###Breast cancer pseudo-immuno targeted therapy via synthetic antibodies
Project ID: 2228bd1039 (You will need this ID for your application)
Research Theme: Healthcare Technologies
UCL Lead department: Eastman Dental Institute
Lead Supervisor: Alessandro Poma
Project Summary:
When people are unwell, it is important to reduce the adverse events by administering the lowest drug dose possible whilst ensuring maximum efficacy. To fight diseases whilst minimising side effects on other healthy parts of the body, smart drug delivery systems (DDSs) are used, i.e. “small carriers” capable of loading the bioactives and driving them towards the body site responsible for the illness. Considering that the number of different molecules and cells in our body is astronomical, a precise “targeting system” is needed, and a current strategy relies on exploiting natural antibodies (and/or their fragments) that are specific for the target tissue. However, natural antibodies exhibit limitations (animal-derived production, high costs, poor stability/shelf-life), meaning that targeted therapies and diagnostics relying on these compounds and the DDSs targeted through them are not easily accessible to all patients or have reduced therapeutic efficacy. For this reason, the scope of this project is to use innovative, non-animal derived, synthetic antibodies as targeting systems for drug delivery, called imprinted nanoparticles (MIP NPs).
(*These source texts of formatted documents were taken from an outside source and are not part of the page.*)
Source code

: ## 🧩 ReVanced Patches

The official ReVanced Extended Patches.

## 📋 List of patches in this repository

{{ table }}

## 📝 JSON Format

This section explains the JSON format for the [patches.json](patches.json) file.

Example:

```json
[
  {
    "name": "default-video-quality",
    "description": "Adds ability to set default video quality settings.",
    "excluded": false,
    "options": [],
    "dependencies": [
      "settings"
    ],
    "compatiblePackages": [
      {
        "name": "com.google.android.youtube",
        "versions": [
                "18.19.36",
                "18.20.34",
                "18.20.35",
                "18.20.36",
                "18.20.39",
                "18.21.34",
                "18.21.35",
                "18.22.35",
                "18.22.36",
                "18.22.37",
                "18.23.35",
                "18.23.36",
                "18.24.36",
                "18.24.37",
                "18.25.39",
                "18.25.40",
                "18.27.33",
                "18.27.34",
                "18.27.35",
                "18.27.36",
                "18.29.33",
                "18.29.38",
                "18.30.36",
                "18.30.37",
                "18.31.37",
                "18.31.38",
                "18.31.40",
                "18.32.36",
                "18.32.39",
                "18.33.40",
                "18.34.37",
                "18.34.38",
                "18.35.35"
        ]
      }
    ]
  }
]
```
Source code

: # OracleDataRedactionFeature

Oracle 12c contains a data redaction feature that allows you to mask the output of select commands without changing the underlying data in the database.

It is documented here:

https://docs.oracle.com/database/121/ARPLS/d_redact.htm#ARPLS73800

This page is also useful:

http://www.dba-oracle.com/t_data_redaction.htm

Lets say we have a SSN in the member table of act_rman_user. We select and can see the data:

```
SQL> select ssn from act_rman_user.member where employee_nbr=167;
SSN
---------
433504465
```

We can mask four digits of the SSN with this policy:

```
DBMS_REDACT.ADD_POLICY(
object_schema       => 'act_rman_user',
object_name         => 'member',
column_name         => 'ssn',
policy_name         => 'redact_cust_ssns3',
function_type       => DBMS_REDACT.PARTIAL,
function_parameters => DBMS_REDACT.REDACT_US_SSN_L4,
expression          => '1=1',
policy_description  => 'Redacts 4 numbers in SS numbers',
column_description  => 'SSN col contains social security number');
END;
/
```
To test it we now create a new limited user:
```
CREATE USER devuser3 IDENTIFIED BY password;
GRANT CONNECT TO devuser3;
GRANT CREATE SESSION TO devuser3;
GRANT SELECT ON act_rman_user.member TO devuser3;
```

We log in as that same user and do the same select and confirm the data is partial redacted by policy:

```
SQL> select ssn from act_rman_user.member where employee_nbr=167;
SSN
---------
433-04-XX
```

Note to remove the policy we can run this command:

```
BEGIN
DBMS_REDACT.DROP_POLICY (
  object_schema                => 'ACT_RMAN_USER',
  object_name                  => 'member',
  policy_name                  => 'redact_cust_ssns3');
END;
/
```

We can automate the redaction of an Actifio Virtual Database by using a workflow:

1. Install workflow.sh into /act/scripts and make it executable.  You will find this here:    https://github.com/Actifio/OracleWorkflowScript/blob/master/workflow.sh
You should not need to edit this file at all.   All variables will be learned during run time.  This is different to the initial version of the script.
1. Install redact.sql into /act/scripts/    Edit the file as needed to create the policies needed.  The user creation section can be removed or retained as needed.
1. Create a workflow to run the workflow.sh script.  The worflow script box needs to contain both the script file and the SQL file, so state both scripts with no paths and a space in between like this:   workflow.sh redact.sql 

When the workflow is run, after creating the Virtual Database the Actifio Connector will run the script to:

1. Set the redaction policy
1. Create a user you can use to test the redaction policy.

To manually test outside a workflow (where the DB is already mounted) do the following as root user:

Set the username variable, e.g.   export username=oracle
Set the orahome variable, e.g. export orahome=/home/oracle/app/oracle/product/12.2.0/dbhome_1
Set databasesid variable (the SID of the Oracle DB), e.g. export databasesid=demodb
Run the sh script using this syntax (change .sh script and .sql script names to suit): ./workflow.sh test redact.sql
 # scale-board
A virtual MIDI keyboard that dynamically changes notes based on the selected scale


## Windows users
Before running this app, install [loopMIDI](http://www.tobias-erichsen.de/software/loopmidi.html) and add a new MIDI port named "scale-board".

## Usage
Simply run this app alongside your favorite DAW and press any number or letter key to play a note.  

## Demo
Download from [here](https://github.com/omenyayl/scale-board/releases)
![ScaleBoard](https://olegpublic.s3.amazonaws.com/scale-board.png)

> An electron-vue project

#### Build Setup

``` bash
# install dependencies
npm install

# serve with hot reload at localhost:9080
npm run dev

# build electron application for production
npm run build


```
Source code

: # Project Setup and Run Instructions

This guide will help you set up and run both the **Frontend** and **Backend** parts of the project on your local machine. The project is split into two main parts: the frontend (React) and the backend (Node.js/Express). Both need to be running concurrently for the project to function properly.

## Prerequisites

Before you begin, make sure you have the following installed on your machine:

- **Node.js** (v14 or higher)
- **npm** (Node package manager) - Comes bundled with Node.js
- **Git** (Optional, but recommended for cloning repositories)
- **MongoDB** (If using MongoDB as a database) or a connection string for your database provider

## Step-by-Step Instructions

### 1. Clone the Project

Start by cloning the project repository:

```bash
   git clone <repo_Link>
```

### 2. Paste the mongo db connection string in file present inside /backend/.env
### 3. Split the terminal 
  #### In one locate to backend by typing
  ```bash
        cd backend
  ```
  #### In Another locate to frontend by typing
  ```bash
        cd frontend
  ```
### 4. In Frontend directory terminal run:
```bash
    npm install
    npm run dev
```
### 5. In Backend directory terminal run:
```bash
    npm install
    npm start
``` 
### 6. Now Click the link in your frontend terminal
MIP NPs have been around for the past 10 to 20 years, however their therapeutic potential has never been fully exploited, also because of the poor capacity of loading drugs within their small structure. In this project, MIP NPs targeting breast cancer cells (which currently kills >4 people/minute) will be conjugated to suitable nanocarriers (i.e., polymeric vesicles) capable of transporting chemotherapy drug cargos. The conjugation of these two technologies will result in a new, completely abiotic drug delivery system (“MIP’somes”) which will ultimately exhibit the possibility of tailoring its functionality and properties to the finest level (e.g., releasing the drug in response to specific stimuli, or achieving target multiplexing towards more personalised therapy). These newly produced DDSs will be tested on human cancer cells and compared to the existing antibodies-based systems.